BEGIN Dataset

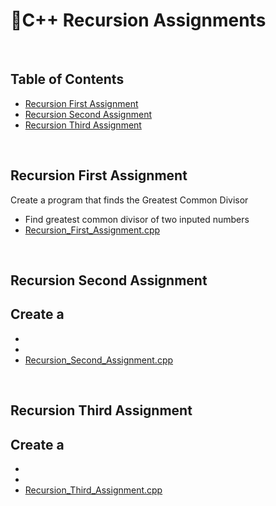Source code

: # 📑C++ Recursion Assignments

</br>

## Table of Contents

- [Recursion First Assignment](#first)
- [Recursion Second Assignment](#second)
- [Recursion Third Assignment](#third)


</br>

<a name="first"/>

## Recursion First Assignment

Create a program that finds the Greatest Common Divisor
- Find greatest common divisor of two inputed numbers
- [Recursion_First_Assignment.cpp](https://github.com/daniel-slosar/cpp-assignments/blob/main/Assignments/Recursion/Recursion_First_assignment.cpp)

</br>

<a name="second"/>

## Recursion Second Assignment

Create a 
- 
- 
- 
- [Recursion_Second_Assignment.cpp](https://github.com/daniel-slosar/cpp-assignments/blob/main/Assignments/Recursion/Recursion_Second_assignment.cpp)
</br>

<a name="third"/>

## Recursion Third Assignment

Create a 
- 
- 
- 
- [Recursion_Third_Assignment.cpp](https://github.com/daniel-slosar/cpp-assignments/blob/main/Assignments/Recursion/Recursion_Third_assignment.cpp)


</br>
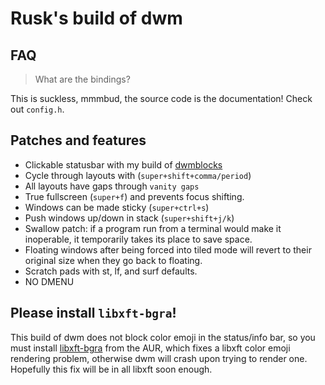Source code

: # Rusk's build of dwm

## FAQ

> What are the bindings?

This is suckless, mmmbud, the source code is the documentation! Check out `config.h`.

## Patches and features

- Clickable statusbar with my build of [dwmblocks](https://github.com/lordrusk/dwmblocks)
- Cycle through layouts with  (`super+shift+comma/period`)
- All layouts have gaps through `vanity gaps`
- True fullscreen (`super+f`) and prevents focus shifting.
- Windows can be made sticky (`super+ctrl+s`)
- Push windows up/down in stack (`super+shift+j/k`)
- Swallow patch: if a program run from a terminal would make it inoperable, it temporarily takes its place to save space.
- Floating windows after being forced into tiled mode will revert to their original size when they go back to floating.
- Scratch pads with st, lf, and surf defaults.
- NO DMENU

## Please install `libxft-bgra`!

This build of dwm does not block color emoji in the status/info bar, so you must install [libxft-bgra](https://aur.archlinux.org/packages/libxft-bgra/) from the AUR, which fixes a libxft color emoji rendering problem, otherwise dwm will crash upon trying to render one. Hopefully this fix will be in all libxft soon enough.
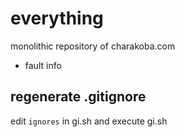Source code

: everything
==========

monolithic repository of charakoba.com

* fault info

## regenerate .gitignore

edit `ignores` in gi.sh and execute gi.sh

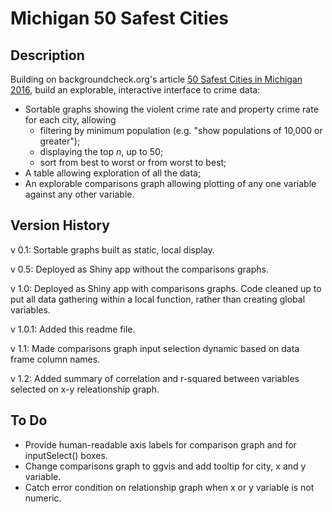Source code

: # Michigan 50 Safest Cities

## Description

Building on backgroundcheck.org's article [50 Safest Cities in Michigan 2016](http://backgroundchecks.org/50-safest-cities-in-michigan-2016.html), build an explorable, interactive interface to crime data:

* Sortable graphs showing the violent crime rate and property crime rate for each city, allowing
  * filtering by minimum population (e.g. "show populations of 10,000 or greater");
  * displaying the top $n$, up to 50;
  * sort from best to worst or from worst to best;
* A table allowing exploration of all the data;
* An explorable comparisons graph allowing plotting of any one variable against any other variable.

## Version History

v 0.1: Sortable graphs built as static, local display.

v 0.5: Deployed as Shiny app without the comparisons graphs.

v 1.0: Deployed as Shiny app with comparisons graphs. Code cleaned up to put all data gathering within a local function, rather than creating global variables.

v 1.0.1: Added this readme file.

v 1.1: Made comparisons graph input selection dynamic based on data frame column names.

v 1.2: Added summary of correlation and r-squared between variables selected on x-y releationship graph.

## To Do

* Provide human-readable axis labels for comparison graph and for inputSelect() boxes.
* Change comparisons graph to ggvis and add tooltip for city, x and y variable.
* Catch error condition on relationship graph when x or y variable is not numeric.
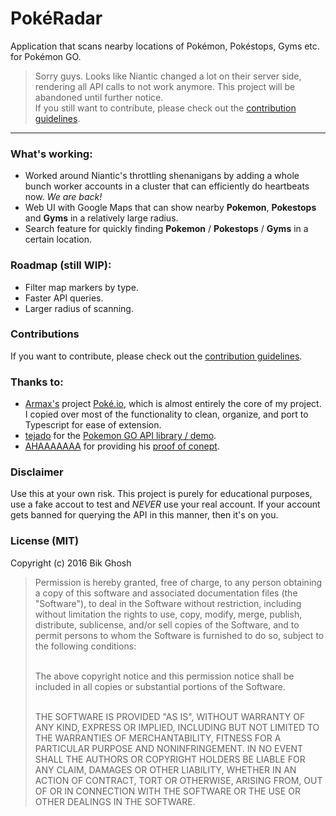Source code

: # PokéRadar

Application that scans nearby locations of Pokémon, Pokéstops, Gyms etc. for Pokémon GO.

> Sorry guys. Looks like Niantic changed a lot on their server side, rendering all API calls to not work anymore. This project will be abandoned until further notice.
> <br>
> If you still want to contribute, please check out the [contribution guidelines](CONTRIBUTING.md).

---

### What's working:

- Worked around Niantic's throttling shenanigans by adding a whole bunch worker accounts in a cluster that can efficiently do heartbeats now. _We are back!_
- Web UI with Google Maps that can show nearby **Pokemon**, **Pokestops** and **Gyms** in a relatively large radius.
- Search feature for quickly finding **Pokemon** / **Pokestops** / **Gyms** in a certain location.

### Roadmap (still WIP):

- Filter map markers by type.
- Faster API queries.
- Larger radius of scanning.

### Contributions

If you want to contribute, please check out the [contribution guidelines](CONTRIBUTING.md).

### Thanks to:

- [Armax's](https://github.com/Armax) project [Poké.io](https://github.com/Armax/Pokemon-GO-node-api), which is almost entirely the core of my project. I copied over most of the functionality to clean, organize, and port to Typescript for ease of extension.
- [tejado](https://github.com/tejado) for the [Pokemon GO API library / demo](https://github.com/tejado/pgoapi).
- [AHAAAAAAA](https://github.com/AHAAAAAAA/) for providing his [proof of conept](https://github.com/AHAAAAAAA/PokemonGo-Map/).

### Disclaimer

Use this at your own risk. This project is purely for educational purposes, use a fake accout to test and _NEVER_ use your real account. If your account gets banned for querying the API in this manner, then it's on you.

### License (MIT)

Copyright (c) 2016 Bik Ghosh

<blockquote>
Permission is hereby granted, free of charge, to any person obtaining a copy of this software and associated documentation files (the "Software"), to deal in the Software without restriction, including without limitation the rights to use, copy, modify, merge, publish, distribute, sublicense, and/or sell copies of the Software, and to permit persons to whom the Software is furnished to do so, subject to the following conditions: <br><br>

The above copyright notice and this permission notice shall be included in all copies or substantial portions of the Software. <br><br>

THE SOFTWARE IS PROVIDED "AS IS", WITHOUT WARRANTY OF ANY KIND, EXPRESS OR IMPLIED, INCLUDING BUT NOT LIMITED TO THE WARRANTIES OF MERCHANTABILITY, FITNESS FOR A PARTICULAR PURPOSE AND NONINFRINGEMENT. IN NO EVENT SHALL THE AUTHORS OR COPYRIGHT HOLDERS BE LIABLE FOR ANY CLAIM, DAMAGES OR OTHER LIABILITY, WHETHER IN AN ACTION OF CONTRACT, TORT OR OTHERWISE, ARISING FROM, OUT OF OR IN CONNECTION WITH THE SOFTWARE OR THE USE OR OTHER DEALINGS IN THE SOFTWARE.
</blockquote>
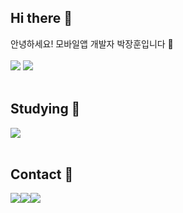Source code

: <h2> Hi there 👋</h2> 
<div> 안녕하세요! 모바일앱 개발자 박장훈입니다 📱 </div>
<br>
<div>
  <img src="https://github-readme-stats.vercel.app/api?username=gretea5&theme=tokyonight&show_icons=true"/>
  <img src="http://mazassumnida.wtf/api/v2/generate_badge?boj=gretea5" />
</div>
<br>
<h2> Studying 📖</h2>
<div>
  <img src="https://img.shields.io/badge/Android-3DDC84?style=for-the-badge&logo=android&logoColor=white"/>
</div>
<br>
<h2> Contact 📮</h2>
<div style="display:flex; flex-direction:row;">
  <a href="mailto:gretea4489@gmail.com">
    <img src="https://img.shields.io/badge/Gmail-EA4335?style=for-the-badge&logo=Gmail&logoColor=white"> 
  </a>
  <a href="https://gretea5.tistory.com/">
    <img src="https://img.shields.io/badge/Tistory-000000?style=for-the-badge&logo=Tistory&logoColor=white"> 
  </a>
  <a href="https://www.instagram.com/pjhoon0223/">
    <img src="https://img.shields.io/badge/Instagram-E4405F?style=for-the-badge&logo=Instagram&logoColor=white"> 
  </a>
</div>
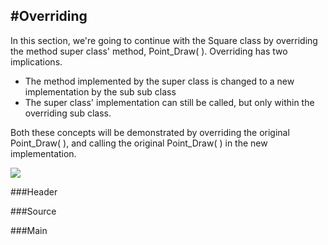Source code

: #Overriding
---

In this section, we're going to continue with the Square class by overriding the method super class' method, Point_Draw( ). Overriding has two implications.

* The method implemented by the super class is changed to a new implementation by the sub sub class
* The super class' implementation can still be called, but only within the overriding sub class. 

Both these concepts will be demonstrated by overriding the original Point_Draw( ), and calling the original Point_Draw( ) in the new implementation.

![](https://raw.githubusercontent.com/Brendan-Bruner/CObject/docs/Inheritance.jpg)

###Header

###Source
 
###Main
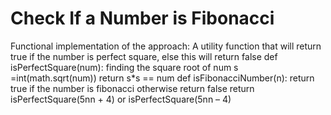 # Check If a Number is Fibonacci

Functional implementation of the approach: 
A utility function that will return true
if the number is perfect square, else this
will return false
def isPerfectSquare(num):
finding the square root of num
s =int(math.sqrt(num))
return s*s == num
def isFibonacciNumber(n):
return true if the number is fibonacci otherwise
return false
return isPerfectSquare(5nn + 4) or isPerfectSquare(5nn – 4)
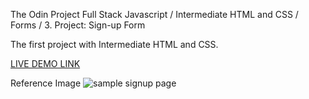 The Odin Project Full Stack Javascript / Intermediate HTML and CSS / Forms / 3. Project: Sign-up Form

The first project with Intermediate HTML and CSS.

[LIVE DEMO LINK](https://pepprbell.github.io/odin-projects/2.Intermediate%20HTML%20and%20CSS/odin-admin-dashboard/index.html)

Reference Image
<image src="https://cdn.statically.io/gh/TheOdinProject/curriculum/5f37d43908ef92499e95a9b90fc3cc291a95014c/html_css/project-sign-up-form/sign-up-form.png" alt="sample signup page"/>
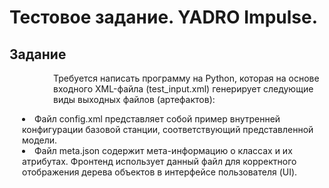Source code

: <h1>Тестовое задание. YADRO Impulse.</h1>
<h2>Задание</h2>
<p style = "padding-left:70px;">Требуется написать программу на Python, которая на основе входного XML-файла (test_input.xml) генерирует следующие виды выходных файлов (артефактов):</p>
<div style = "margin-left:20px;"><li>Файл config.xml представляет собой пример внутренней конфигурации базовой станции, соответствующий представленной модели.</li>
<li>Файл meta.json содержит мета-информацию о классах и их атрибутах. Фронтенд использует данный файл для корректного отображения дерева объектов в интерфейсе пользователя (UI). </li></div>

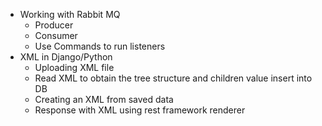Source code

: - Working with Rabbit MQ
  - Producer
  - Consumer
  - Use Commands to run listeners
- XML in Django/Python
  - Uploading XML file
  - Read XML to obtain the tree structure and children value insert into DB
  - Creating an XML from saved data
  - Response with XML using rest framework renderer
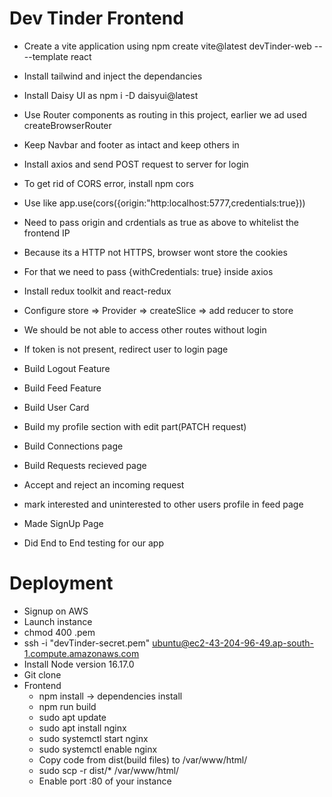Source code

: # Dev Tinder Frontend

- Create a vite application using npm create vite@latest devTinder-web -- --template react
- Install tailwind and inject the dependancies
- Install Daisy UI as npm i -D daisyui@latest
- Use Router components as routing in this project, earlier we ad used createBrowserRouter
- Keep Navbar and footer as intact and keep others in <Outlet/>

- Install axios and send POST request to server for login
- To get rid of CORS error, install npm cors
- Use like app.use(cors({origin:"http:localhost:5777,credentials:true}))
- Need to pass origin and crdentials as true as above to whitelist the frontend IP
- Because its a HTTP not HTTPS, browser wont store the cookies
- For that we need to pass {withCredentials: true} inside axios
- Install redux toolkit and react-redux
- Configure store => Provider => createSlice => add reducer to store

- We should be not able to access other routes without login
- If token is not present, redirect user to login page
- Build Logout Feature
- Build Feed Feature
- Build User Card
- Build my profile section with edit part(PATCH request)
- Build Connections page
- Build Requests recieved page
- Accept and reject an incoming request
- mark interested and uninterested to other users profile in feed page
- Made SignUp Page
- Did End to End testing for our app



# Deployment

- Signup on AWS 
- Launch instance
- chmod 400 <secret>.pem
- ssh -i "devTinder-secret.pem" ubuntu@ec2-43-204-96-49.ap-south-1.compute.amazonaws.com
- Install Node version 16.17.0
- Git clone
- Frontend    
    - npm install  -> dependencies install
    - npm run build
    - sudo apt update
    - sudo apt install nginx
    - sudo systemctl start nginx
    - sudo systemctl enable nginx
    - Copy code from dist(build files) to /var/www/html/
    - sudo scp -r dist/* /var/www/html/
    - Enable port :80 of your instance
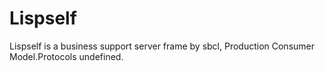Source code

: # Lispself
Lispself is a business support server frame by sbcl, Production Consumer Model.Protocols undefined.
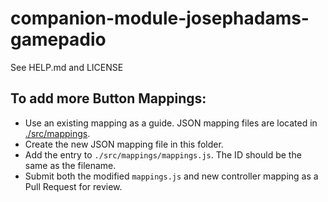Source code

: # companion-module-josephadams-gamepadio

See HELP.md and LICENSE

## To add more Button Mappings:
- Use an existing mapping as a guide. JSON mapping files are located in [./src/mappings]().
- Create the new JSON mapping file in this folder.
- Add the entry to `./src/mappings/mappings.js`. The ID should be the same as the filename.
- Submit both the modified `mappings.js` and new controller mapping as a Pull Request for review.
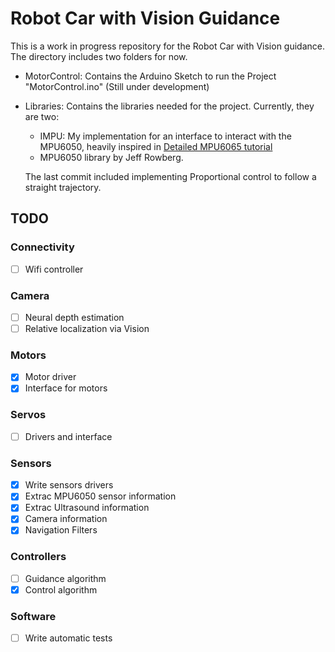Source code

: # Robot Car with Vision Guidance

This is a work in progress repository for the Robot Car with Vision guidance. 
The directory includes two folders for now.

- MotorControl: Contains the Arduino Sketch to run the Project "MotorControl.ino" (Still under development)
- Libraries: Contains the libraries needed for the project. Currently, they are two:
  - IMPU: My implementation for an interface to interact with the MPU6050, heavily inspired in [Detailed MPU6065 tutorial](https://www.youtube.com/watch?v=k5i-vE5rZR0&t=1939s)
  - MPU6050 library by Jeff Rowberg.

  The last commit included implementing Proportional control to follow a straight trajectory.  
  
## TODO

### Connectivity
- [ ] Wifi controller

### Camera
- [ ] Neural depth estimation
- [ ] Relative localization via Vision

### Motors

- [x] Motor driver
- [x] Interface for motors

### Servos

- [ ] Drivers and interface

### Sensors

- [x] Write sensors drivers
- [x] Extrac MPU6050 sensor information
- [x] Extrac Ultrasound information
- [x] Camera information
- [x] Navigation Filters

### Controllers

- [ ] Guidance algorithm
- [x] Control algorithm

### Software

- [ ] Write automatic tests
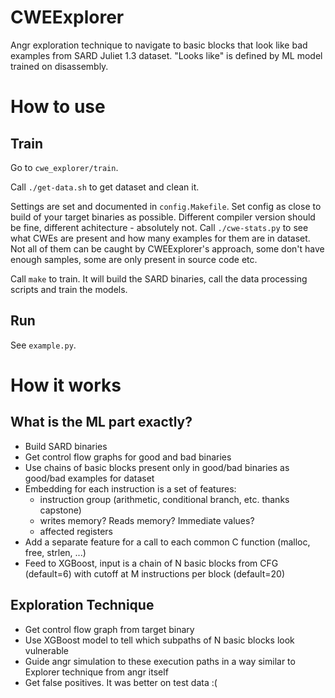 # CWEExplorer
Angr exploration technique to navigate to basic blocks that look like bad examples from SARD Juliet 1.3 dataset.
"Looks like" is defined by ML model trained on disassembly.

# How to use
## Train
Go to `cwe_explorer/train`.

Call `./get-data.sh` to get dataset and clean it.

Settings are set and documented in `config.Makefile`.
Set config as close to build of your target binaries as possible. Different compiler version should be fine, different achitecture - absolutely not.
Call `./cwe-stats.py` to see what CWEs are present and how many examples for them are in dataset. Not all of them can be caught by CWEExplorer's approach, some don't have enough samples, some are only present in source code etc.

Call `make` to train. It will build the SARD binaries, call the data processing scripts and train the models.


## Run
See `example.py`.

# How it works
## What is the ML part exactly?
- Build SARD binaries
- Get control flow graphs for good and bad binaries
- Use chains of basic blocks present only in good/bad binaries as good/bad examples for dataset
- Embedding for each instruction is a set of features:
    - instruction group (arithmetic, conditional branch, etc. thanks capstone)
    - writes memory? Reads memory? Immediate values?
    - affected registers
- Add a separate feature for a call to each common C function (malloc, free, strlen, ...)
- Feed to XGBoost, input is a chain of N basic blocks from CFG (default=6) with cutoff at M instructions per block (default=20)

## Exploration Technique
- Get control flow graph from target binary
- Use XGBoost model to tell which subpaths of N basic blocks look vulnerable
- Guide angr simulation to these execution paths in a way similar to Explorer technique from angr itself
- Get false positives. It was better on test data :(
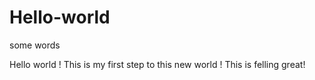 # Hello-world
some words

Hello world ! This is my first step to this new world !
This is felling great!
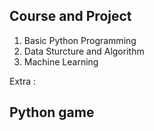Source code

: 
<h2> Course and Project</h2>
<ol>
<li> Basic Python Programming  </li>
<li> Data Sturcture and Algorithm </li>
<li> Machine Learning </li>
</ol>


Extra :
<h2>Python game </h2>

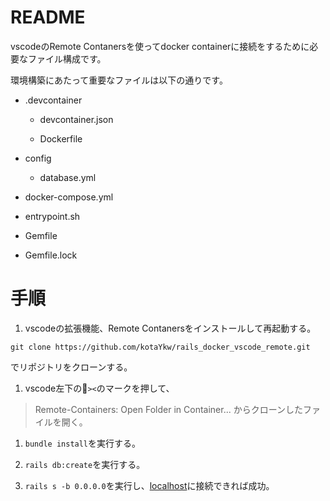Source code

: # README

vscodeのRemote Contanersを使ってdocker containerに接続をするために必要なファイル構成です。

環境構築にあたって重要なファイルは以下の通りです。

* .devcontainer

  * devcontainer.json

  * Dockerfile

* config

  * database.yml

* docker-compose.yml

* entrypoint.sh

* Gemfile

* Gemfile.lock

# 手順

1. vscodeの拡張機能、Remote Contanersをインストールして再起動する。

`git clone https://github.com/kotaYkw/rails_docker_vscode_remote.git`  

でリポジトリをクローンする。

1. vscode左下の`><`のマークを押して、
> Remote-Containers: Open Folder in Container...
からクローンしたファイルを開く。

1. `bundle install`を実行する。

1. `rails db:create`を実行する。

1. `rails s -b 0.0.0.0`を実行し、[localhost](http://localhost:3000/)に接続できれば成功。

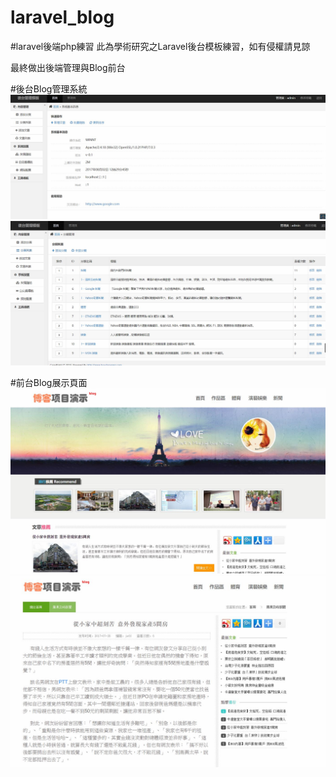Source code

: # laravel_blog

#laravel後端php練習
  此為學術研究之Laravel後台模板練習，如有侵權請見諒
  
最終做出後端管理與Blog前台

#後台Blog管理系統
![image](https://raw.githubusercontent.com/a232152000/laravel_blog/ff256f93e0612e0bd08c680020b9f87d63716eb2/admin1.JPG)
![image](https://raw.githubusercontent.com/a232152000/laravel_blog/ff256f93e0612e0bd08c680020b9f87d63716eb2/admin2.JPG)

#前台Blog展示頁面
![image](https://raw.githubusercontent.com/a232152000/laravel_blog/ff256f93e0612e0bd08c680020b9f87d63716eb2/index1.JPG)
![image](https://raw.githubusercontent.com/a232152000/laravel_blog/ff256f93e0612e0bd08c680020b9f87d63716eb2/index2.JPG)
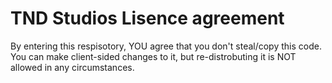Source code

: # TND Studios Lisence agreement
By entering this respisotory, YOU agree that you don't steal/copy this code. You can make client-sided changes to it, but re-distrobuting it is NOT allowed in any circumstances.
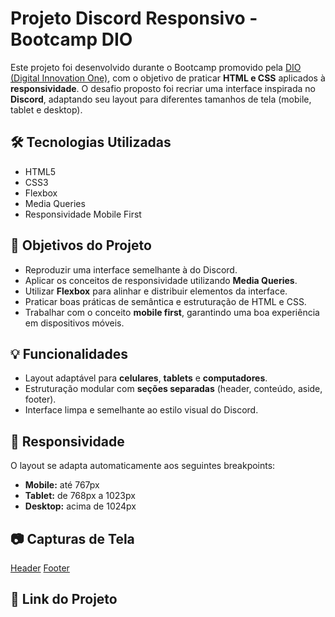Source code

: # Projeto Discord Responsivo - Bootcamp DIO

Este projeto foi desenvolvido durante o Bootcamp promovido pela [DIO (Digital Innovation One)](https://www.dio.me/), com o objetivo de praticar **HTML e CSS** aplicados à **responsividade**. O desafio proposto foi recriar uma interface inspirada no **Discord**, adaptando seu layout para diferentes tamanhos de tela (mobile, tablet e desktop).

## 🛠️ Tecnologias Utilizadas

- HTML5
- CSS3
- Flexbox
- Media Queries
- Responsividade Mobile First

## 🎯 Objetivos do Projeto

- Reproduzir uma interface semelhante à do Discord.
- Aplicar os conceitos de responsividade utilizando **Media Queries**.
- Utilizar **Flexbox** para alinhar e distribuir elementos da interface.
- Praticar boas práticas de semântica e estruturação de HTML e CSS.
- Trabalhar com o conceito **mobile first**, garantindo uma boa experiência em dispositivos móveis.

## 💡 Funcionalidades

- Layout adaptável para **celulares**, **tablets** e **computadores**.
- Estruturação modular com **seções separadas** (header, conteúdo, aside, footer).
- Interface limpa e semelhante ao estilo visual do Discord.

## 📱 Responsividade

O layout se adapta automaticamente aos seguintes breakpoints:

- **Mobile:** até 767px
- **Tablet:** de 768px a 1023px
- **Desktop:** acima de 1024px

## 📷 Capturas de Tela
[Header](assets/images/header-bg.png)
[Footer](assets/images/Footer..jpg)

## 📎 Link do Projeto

END Dataset

Work required.
Given the data above, which lines hold the string "href"? Return them.

Response for this exercise.
  <a href="mailto:gretea4489@gmail.com">
  <a href="https://gretea5.tistory.com/">
  <a href="https://www.instagram.com/pjhoon0223/">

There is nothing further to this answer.